Étrange affection, tout de même, pour cette bête si bien domestiquée et demeurée sauvage ! Amour de substitution et mortifère !
Pépée, sous la surveillance de Léo, tombera un jour d'un arbre et c'est Madeleine qui tentera de la soigner. En vain. Pépée mourra, alors que Léo est en tournée, mort qu'il ne pardonnera jamais à Madeleine. Quelques mois plus tard, Léo s'enfuira définitivement.
Il y a beaucoup de douleur dans le livre d'Annie, témoin de près de vingt ans de la vie du couple fusionnel. Beaucoup de rancœur aussi, d'amertume, de violence. La violence d'une fille dépossédée (au sens propre comme figuré, car Léo l'a rayé de sa vie), blessée, meurtrie, qui veut effacer l'injustice faite à sa mère, trahie et traînée dans la boue par le poète et ses héritiers.
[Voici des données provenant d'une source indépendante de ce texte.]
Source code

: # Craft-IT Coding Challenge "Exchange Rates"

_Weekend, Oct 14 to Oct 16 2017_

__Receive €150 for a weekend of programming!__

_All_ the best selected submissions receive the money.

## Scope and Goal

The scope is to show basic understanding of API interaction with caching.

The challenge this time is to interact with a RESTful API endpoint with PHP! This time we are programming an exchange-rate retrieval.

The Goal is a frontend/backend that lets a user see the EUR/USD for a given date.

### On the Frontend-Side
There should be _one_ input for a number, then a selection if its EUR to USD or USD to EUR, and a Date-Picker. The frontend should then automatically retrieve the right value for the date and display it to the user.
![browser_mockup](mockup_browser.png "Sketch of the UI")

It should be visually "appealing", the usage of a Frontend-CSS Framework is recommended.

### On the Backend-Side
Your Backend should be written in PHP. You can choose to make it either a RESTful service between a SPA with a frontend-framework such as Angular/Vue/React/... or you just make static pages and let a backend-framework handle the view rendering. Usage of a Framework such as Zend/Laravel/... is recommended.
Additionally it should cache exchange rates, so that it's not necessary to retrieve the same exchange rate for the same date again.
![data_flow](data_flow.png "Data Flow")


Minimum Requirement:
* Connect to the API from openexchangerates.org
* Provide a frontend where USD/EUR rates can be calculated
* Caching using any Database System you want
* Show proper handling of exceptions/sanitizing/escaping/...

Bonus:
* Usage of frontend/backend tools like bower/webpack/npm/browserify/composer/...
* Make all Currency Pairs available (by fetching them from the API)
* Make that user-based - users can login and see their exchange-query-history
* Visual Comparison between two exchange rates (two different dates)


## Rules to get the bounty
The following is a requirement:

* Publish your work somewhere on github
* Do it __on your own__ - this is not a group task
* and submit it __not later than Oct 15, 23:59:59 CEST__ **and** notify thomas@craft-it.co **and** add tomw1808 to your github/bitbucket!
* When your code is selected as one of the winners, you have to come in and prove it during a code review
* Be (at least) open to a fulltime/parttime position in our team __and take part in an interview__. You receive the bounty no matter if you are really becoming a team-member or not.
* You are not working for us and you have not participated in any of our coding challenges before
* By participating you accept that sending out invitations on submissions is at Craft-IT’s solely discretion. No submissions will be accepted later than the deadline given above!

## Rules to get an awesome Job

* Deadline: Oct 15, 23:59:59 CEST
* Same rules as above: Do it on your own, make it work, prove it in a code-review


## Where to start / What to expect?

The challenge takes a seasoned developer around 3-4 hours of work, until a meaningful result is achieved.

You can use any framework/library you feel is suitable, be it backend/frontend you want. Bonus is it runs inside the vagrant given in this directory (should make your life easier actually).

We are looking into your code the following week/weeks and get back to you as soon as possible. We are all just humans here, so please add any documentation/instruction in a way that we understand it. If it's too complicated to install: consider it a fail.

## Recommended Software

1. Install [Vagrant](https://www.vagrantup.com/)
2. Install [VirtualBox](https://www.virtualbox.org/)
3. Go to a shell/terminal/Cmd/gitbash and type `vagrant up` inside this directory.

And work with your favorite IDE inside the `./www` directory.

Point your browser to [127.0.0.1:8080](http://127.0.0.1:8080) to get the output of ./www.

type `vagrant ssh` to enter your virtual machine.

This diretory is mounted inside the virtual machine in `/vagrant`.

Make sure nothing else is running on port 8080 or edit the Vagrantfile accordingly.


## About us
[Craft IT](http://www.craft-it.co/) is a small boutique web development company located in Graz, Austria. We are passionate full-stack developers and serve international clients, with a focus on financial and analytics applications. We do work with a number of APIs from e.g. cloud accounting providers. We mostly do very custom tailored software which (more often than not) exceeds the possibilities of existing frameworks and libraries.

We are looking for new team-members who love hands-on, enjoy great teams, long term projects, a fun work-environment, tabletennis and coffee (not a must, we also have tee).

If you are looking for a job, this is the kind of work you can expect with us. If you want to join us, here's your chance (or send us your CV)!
C'est un livre de réhabilitation aussi, qui ne cherche pas à salir la mémoire d'un grand poète, mais à rétablir une certaine vérité. À sa manière, Annie Butor éclaire la statue de Ferré, mais sous un autre jour, plus cru et plus cruel sans doute. Elle n'est pas un témoin objectif, bien sûr, et heureusement. Elle livre sa part intime de vérité.
Et tant pis si celle-ci fâche les admirateurs béats de l'anar statufié.